Exercise: Where a record contains a picture, omit it; otherwise reproduce the listing exactly.

____________

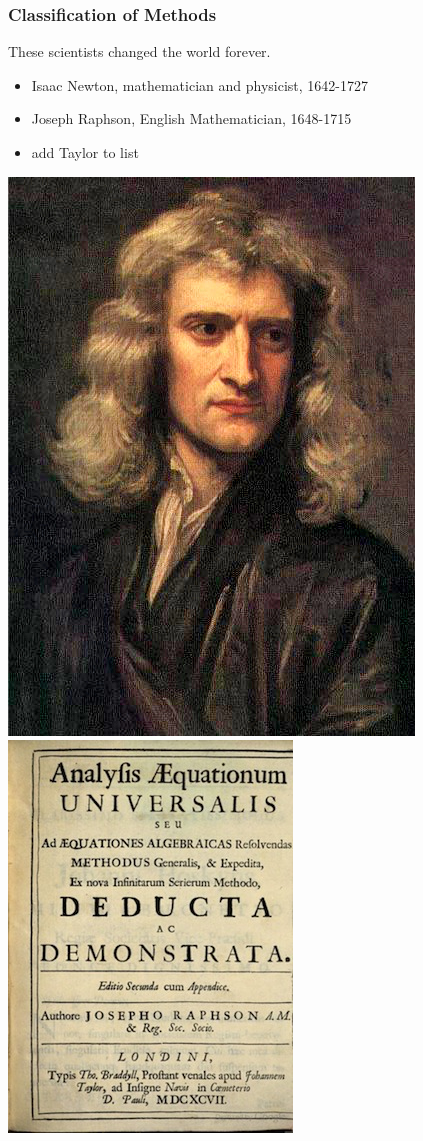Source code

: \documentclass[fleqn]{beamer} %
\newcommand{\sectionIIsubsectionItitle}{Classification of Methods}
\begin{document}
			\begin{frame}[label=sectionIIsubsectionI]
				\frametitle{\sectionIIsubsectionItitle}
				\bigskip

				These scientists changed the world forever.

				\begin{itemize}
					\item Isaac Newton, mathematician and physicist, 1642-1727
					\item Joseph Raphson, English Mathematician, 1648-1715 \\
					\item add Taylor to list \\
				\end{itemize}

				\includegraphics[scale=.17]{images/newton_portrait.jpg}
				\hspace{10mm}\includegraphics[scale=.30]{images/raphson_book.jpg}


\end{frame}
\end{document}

____________

Completed exercise:
Source code

: \documentclass[fleqn]{beamer} %
\newcommand{\sectionIIsubsectionItitle}{Classification of Methods}
\begin{document}
			\begin{frame}[label=sectionIIsubsectionI]
				\frametitle{\sectionIIsubsectionItitle}
				\bigskip

				These scientists changed the world forever.

				\begin{itemize}
					\item Isaac Newton, mathematician and physicist, 1642-1727
					\item Joseph Raphson, English Mathematician, 1648-1715 \\
					\item add Taylor to list \\
				\end{itemize}

				\includegraphics[scale=.17]{images/newton_portrait.jpg}
				\hspace{10mm}\includegraphics[scale=.30]{images/raphson_book.jpg}


\end{frame}
\end{document}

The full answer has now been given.